*** Recorded information ***

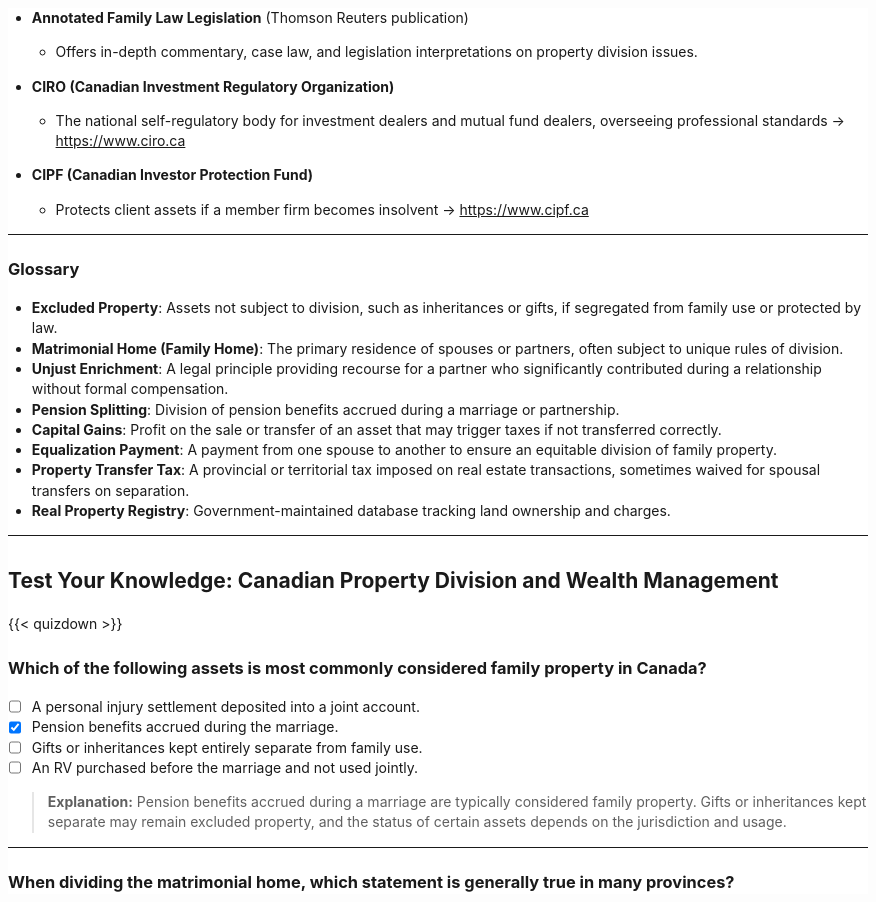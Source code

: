 - **Annotated Family Law Legislation** (Thomson Reuters publication)  
  - Offers in-depth commentary, case law, and legislation interpretations on property division issues.

- **CIRO (Canadian Investment Regulatory Organization)**  
  - The national self-regulatory body for investment dealers and mutual fund dealers, overseeing professional standards → https://www.ciro.ca

- **CIPF (Canadian Investor Protection Fund)**  
  - Protects client assets if a member firm becomes insolvent → https://www.cipf.ca

---

### Glossary

- **Excluded Property**: Assets not subject to division, such as inheritances or gifts, if segregated from family use or protected by law.  
- **Matrimonial Home (Family Home)**: The primary residence of spouses or partners, often subject to unique rules of division.  
- **Unjust Enrichment**: A legal principle providing recourse for a partner who significantly contributed during a relationship without formal compensation.  
- **Pension Splitting**: Division of pension benefits accrued during a marriage or partnership.  
- **Capital Gains**: Profit on the sale or transfer of an asset that may trigger taxes if not transferred correctly.  
- **Equalization Payment**: A payment from one spouse to another to ensure an equitable division of family property.  
- **Property Transfer Tax**: A provincial or territorial tax imposed on real estate transactions, sometimes waived for spousal transfers on separation.  
- **Real Property Registry**: Government-maintained database tracking land ownership and charges.

---

## Test Your Knowledge: Canadian Property Division and Wealth Management

{{< quizdown >}}

### Which of the following assets is most commonly considered family property in Canada?

- [ ] A personal injury settlement deposited into a joint account.
- [x] Pension benefits accrued during the marriage.
- [ ] Gifts or inheritances kept entirely separate from family use.
- [ ] An RV purchased before the marriage and not used jointly.

> **Explanation:** Pension benefits accrued during a marriage are typically considered family property. Gifts or inheritances kept separate may remain excluded property, and the status of certain assets depends on the jurisdiction and usage.

---

### When dividing the matrimonial home, which statement is generally true in many provinces?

*** End of Recorded information ***

What the exercise asks> Should the entries hold any pictures, please omit those and print the remaining text exactly.

Completed task>
Source code

: - **Annotated Family Law Legislation** (Thomson Reuters publication)  
  - Offers in-depth commentary, case law, and legislation interpretations on property division issues.

- **CIRO (Canadian Investment Regulatory Organization)**  
  - The national self-regulatory body for investment dealers and mutual fund dealers, overseeing professional standards → https://www.ciro.ca

- **CIPF (Canadian Investor Protection Fund)**  
  - Protects client assets if a member firm becomes insolvent → https://www.cipf.ca

---

### Glossary

- **Excluded Property**: Assets not subject to division, such as inheritances or gifts, if segregated from family use or protected by law.  
- **Matrimonial Home (Family Home)**: The primary residence of spouses or partners, often subject to unique rules of division.  
- **Unjust Enrichment**: A legal principle providing recourse for a partner who significantly contributed during a relationship without formal compensation.  
- **Pension Splitting**: Division of pension benefits accrued during a marriage or partnership.  
- **Capital Gains**: Profit on the sale or transfer of an asset that may trigger taxes if not transferred correctly.  
- **Equalization Payment**: A payment from one spouse to another to ensure an equitable division of family property.  
- **Property Transfer Tax**: A provincial or territorial tax imposed on real estate transactions, sometimes waived for spousal transfers on separation.  
- **Real Property Registry**: Government-maintained database tracking land ownership and charges.

---

## Test Your Knowledge: Canadian Property Division and Wealth Management

{{< quizdown >}}

### Which of the following assets is most commonly considered family property in Canada?

- [ ] A personal injury settlement deposited into a joint account.
- [x] Pension benefits accrued during the marriage.
- [ ] Gifts or inheritances kept entirely separate from family use.
- [ ] An RV purchased before the marriage and not used jointly.

> **Explanation:** Pension benefits accrued during a marriage are typically considered family property. Gifts or inheritances kept separate may remain excluded property, and the status of certain assets depends on the jurisdiction and usage.

---

### When dividing the matrimonial home, which statement is generally true in many provinces?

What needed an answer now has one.